NULL checks are superflous here, but that should be a separate patch.

2009-04-24 08:50:38

[permalink] [raw]

Subject: Re: [PATCH 1/1] vfs: umount_begin BKL pushdown v2

On Fri, Apr 24, 2009 at 10:06:34AM +0200, Ingo Molnar wrote:
>
> You've not replied to my request (attached below) to put these
> trivial BKL-pushdown bits into a separate branch/tree and not into
> the VFS tree. You've now mixed that commit with other VFS changes.
>
> Had it been in a separate branch, and had we tested it, Linus could
> have pulled the trivial BKL pushdown bits out of normal merge order
> as well. That is not possible now.

It shouldn't be pushed out of order. It's a normal VFS locking change
and should be pushed with the next VFS push for 2.6.31.

> Furthermore, by doing this you are also hindering the
> tip:kill-the-BKL effort (which has been ongoing for a year chipping
> away at various BKL details) which facilitated these changes.
> Alessio did these fixes to fix bugs he can trigger in that tree.
>
> You've also not explained why you have done it this way. It would
> cost you almost nothing to apply these bits into a separate branch
> and merge that branch into your main tree. Lots of other maintainer
> are doing that.

Having a separate kill the BKL tree is a stupid idea. Locking changes
need deep subsystem knowledge and should always go through the subsystem
trees.

2009-04-24 09:16:33

by Frederic Weisbecker

[permalink] [raw]

Subject: Re: [PATCH 1/1] vfs: umount_begin BKL pushdown v2

2009/4/24 Christoph Hellwig <[email protected]>:
>> Furthermore, by doing this you are also hindering the
>> tip:kill-the-BKL effort (which has been ongoing for a year chipping
>> away at various BKL details) which facilitated these changes.
>> Alessio did these fixes to fix bugs he can trigger in that tree.
>>
>> You've also not explained why you have done it this way. It would
>> cost you almost nothing to apply these bits into a separate branch
>> and merge that branch into your main tree. Lots of other maintainer
>> are doing that.
>
> Having a separate kill the BKL tree is a stupid idea. Locking changes
> need deep subsystem knowledge and should always go through the subsystem
> trees.

I disagree with you. The kill-the-BKL tree does not only aggregate patches
to turn the BKL into more traditional locks.

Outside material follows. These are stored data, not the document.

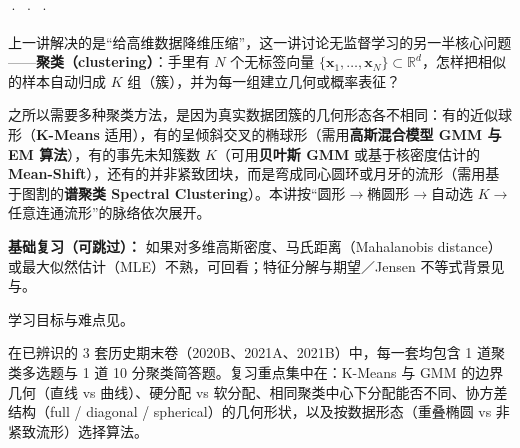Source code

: 



 ·  ·  · 

上一讲解决的是“给高维数据降维压缩”，这一讲讨论无监督学习的另一半核心问题——\textbf{聚类（clustering）}：手里有 $N$ 个无标签向量 $\{\mathbf{x}_1,\dots,\mathbf{x}_N\}\subset\mathbb{R}^d$，怎样把相似的样本自动归成 $K$ 组（簇），并为每一组建立几何或概率表征？

之所以需要多种聚类方法，是因为真实数据团簇的几何形态各不相同：有的近似球形（\textbf{K-Means} 适用），有的呈倾斜交叉的椭球形（需用\textbf{高斯混合模型 GMM 与 EM 算法}），有的事先未知簇数 $K$（可用\textbf{贝叶斯 GMM} 或基于核密度估计的 \textbf{Mean-Shift}），还有的并非紧致团块，而是弯成同心圆环或月牙的流形（需用基于图割的\textbf{谱聚类 Spectral Clustering}）。本讲按“圆形\ensuremath{\to}椭圆形\ensuremath{\to}自动选 $K$\ensuremath{\to}任意连通流形”的脉络依次展开。

\textbf{基础复习（可跳过）：} 如果对多维高斯密度、马氏距离（Mahalanobis distance）或最大似然估计（MLE）不熟，可回看；特征分解与期望／Jensen 不等式背景见与。

学习目标与难点见。



在已辨识的 3 套历史期末卷（2020B、2021A、2021B）中，每一套均包含 1 道聚类多选题与 1 道 10 分聚类简答题。复习重点集中在：K-Means 与 GMM 的边界几何（直线 vs 曲线）、硬分配 vs 软分配、相同聚类中心下分配能否不同、协方差结构（full / diagonal / spherical）的几何形状，以及按数据形态（重叠椭圆 vs 非紧致流形）选择算法。

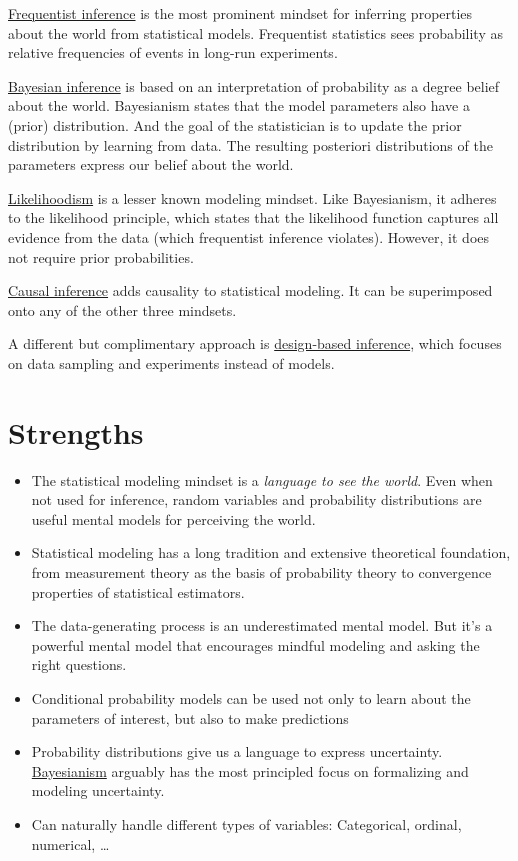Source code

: \documentclass[
  10pt,
]{scrbook}
\providecommand{\tightlist}{%
  \setlength{\itemsep}{0pt}\setlength{\parskip}{0pt}}
\begin{document}
\protect\hyperlink{frequentism-frequentism}{Frequentist inference} is the most prominent mindset for inferring properties about the world from statistical models.
Frequentist statistics sees probability as relative frequencies of events in long-run experiments.

\protect\hyperlink{bayesian-inference}{Bayesian inference} is based on an interpretation of probability as a degree belief about the world.
Bayesianism states that the model parameters also have a (prior) distribution.
And the goal of the statistician is to update the prior distribution by learning from data.
The resulting posteriori distributions of the parameters express our belief about the world.

\protect\hyperlink{likelihoodism}{Likelihoodism} is a lesser known modeling mindset. Like Bayesianism, it adheres to the likelihood principle, which states that the likelihood function captures all evidence from the data (which frequentist inference violates).
However, it does not require prior probabilities.

\protect\hyperlink{causal-inference}{Causal inference} adds causality to statistical modeling. It can be superimposed onto any of the other three mindsets.

A different but complimentary approach is \protect\hyperlink{design-based-infernce}{design-based inference}, which focuses on data sampling and experiments instead of models.

\hypertarget{strengths}{%
\section{Strengths}\label{strengths}}

\begin{itemize}
\tightlist
\item
  The statistical modeling mindset is a \emph{language to see the world}. Even when not used for inference, random variables and probability distributions are useful mental models for perceiving the world.
\item
  Statistical modeling has a long tradition and extensive theoretical foundation, from measurement theory as the basis of probability theory to convergence properties of statistical estimators.
\item
  The data-generating process is an underestimated mental model. But it's a powerful mental model that encourages mindful modeling and asking the right questions.
\item
  Conditional probability models can be used not only to learn about the parameters of interest, but also to make predictions
\item
  Probability distributions give us a language to express uncertainty. \protect\hyperlink{bayesian-inference}{Bayesianism} arguably has the most principled focus on formalizing and modeling uncertainty.
\item
  Can naturally handle different types of variables: Categorical, ordinal, numerical, \ldots{}
\end{itemize}
\end{document}
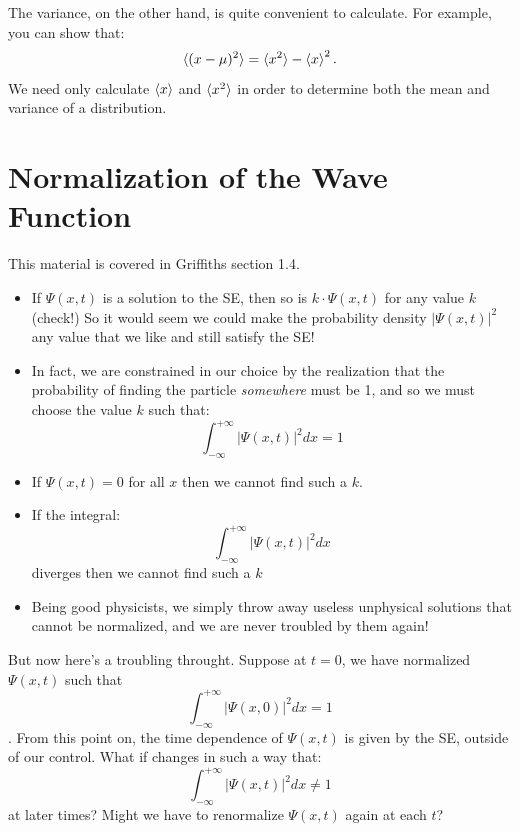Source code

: \documentclass[12pt]{book}
\begin{document}
The variance, on the other hand, is quite convenient to calculate.
For example, you can show that:
\begin{equation}
\label{eqn:varhw}
\braket{(x-\mu)^2} = \braket{x^2} -\braket{x}^2.
\end{equation}
We need only calculate $\braket{x}$ and $\braket{x^2}$ in order
to determine both the mean and variance of a distribution.

\section{Normalization of the Wave Function}

This material is covered in Griffiths section 1.4.  
\begin{itemize}
 \item If $\Psi(x,t)$ is a solution to the SE, then so is $k \cdot \Psi(x,t)$ for any value $k$ (check!)  So it would seem we could make the probability density $|\Psi(x,t)|^2$ any value that we like and still satisfy the SE!  
 \item In fact, we are constrained in our choice by the realization that the probability of finding the particle {\em somewhere} must be 1, and so we must choose the value $k$ such that:
\begin{equation}
\label{eqn:norm}
\int_{-\infty}^{+\infty} |\Psi(x,t)|^2 dx = 1
\end{equation}

\item If $\Psi(x,t)=0$ for all $x$ then we cannot find such a $k$.
 \item If the integral:
$$\int_{-\infty}^{+\infty} |\Psi(x,t)|^2 dx$$
diverges then we cannot find such a $k$
\item Being good physicists, we simply throw away useless unphysical solutions that cannot be normalized, and we are never troubled by them again! 
\end{itemize}

But now here's a troubling throught.  Suppose at $t=0$, we have normalized $\Psi(x,t)$ such that
$$\int_{-\infty}^{+\infty} |\Psi(x,0)|^2 dx = 1$$.  
From this point on, the time dependence of $\Psi(x,t)$ is given by the SE, outside of our control.  What if changes in such a way that:
$$\int_{-\infty}^{+\infty} |\Psi(x,t)|^2 dx \neq 1$$ 
at later times?  Might we have to renormalize $\Psi(x,t)$ again at each $t$?
\end{document}
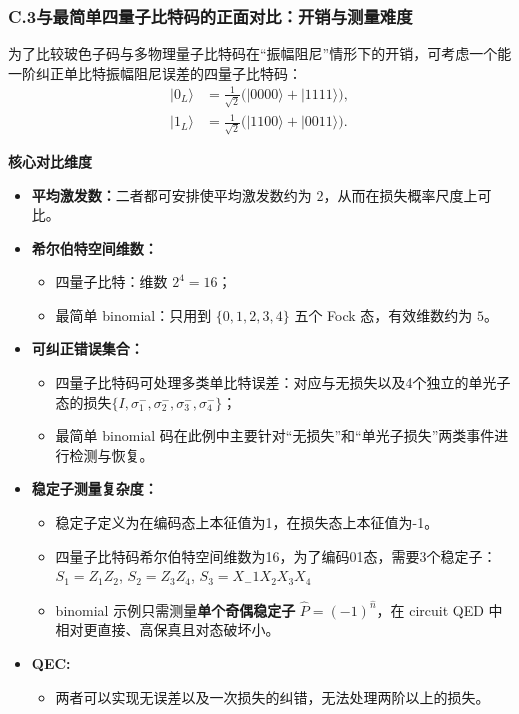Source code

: \documentclass[12pt,a4paper,oneside]{ctexbook}
\begin{document}
\subsubsection{C.3\quad 与最简单四量子比特码的正面对比：开销与测量难度}

为了比较玻色子码与多物理量子比特码在“振幅阻尼”情形下的开销，可考虑一个能一阶纠正单比特振幅阻尼误差的四量子比特码：
\begin{align}
  |0_L\rangle &= \frac{1}{\sqrt{2}}\big(|0000\rangle+|1111\rangle\big), \tag{155a}\\
  |1_L\rangle &= \frac{1}{\sqrt{2}}\big(|1100\rangle+|0011\rangle\big). \tag{155b}
\end{align}

\noindent\textbf{核心对比维度}

\begin{itemize}
  \item \textbf{平均激发数：}二者都可安排使平均激发数约为 $2$，从而在损失概率尺度上可比。
  \item \textbf{希尔伯特空间维数：}
  \begin{itemize}
    \item 四量子比特：维数 $2^4=16$；
    \item 最简单 binomial：只用到 $\{0,1,2,3,4\}$ 五个 Fock 态，有效维数约为 $5$。
  \end{itemize}
  \item \textbf{可纠正错误集合：}
  \begin{itemize}
    \item 四量子比特码可处理多类单比特误差：对应与无损失以及4个独立的单光子态的损失$\{I, \sigma_1^-,\sigma_2^-,\sigma_3^-,\sigma_4^-\}$；
    \item 最简单 binomial 码在此例中主要针对“无损失”和“单光子损失”两类事件进行检测与恢复。
  \end{itemize}
  \item \textbf{稳定子测量复杂度：}
  \begin{itemize}
    \item 稳定子定义为在编码态上本征值为1，在损失态上本征值为-1。
    \item 四量子比特码希尔伯特空间维数为16，为了编码01态，需要3个稳定子：$S_1 = Z_1Z_2$, $S_2 = Z_3Z_4$, $S_3 = X_-1X_2X_3X_4$
    \item binomial 示例只需测量\textbf{单个奇偶稳定子} $\hat P=(-1)^{\hat n}$，在 circuit QED 中相对更直接、高保真且对态破坏小。
  \end{itemize}
  \item \textbf{QEC:}
  \begin{itemize}
    \item 两者可以实现无误差以及一次损失的纠错，无法处理两阶以上的损失。
  \end{itemize}
\end{itemize}
\end{document}
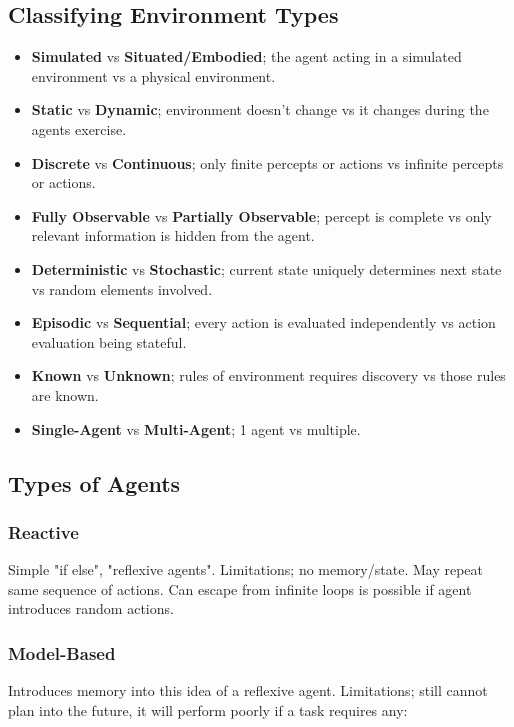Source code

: \documentclass{article}
\begin{document}
\subsection{Classifying Environment Types}

\begin{itemize}
	\item \textbf{Simulated} vs \textbf{Situated/Embodied}; the agent acting in a simulated environment vs a physical environment.
	\item \textbf{Static} vs \textbf{Dynamic}; environment doesn't change vs it changes during the agents exercise.
	\item \textbf{Discrete} vs \textbf{Continuous}; only finite percepts or actions vs infinite percepts or actions.
	\item \textbf{Fully Observable} vs \textbf{Partially Observable}; percept is complete vs only relevant information is hidden from the agent.
	\item \textbf{Deterministic} vs \textbf{Stochastic}; current state uniquely determines next state vs random elements involved.
	\item \textbf{Episodic} vs \textbf{Sequential}; every action is evaluated independently vs action evaluation being stateful.
	\item \textbf{Known} vs \textbf{Unknown}; rules of environment requires discovery vs those rules are known.
	\item \textbf{Single-Agent} vs \textbf{Multi-Agent}; 1 agent vs multiple.
\end{itemize}

\subsection{Types of Agents}

\subsubsection{Reactive}
Simple "if else", "reflexive agents". Limitations; no memory/state. May repeat same sequence of actions. Can escape from infinite loops is possible if agent introduces random actions.

\subsubsection{Model-Based}
Introduces memory into this idea of a reflexive agent. Limitations; still cannot plan into the future, it will perform poorly if a task requires any:
\end{document}
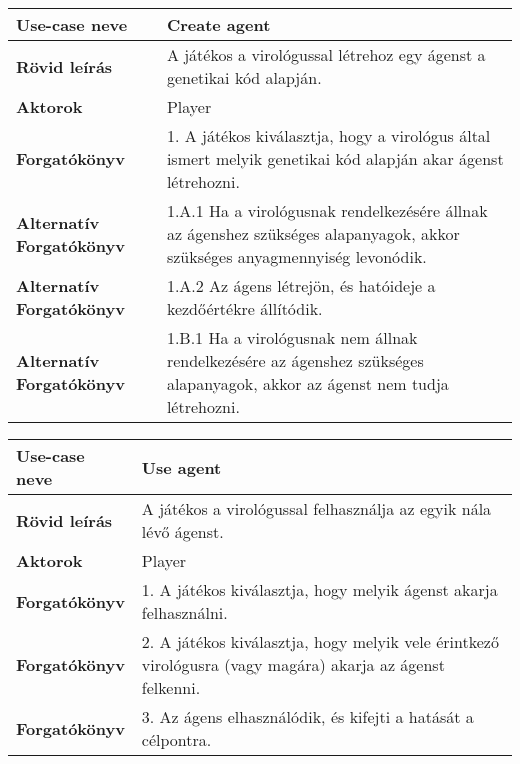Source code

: \bigskip

\noindent\begin{tabularx}{\textwidth}{|l|X|}
	\hline
	\textbf{Use-case neve}           & \textbf{Create agent}                                                                                                      \\
	\hline
	\hline
	\textbf{Rövid leírás}            & A játékos a virológussal létrehoz egy ágenst a genetikai kód alapján.                                                      \\
	\hline
	\textbf{Aktorok}                 & Player                                                                                                                     \\
	\hline
	\textbf{Forgatókönyv}            & 1. A játékos kiválasztja, hogy a virológus által ismert melyik genetikai kód alapján akar ágenst létrehozni.               \\
	\hline
	\textbf{Alternatív Forgatókönyv} & 1.A.1 Ha a virológusnak rendelkezésére állnak az ágenshez szükséges alapanyagok, akkor szükséges anyagmennyiség levonódik. \\
	\hline
	\textbf{Alternatív Forgatókönyv} & 1.A.2 Az ágens létrejön, és hatóideje a kezdőértékre állítódik.                                                            \\
	\hline
	\textbf{Alternatív Forgatókönyv} & 1.B.1 Ha a virológusnak nem állnak rendelkezésére az ágenshez szükséges alapanyagok, akkor az ágenst nem tudja létrehozni. \\
	\hline
\end{tabularx}

\bigskip

\noindent\begin{tabularx}{\textwidth}{|l|X|}
	\hline
	\textbf{Use-case neve} & \textbf{Use agent}                                                                                        \\
	\hline
	\hline
	\textbf{Rövid leírás}  & A játékos a virológussal felhasználja az egyik nála lévő ágenst.                                          \\
	\hline
	\textbf{Aktorok}       & Player                                                                                                    \\
	\hline
	\textbf{Forgatókönyv}  & 1. A játékos kiválasztja, hogy melyik ágenst akarja felhasználni.                                         \\
	\hline
	\textbf{Forgatókönyv}  & 2. A játékos kiválasztja, hogy melyik vele érintkező virológusra (vagy magára) akarja az ágenst felkenni. \\
	\hline
	\textbf{Forgatókönyv}  & 3. Az ágens elhasználódik, és kifejti a hatását a célpontra.                                              \\
	\hline
\end{tabularx}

The Bkl has been
converted to a common mutex in
this tree, making it losing its common horrid properties:

- release/reacquire on schedule
- not preemptable
- can be reacquired recursively by a same task

Such a basis is very useful because we can easily find these places
which won't support a usual lock conversion without reworking the
locking scheme.
This is a necessary preliminary for the Bkl removal.
All the places which have been designed very tightly with Bkl
properties are rapidly detected
with lockdep in this tree and reworked, still using lockdep, code
reviewing and the help of
this Bkl-to-mutex conversion.

The work done with this tree can be merged inside and also on the
matching subsytem tree for
each patchset. That's a very sane workflow IMHO.

Thanks,
Frederic.

2009-04-24 13:58:40

[permalink] [raw]

Subject: Re: [PATCH 1/1] vfs: umount_begin BKL pushdown v2

On Fri, Apr 24, 2009 at 10:06:34AM +0200, Ingo Molnar wrote:

> You've not replied to my request (attached below) to put these
> trivial BKL-pushdown bits into a separate branch/tree and not into
> the VFS tree. You've now mixed that commit with other VFS changes.
>
> Had it been in a separate branch, and had we tested it, Linus could
> have pulled the trivial BKL pushdown bits out of normal merge order
> as well. That is not possible now.
>
> Furthermore, by doing this you are also hindering the
> tip:kill-the-BKL effort (which has been ongoing for a year chipping
> away at various BKL details) which facilitated these changes.
> Alessio did these fixes to fix bugs he can trigger in that tree.
>
> You've also not explained why you have done it this way. It would
> cost you almost nothing to apply these bits into a separate branch
> and merge that branch into your main tree. Lots of other maintainer
> are doing that.
>
> So if you've done this by mistake, i'd like to ask you to reconsider
> and put these bits into a separate, stable-commit-ID branch. If
> you've done this intentionally, i'd like you to explain the reasons
> for it, instead of just doing it silently without explanation.
>
> Anwyay, if there's no resolution, i'll apply Alessio's fixes with a
> different commit ID, to not hold up the rather useful work that is
> going on in the kill-the-BKL tree. Later on i'll have to rebase that
> portion of the tree to avoid duplicate commit IDs. I just wanted to
> put it on the record why i have to do that rebase.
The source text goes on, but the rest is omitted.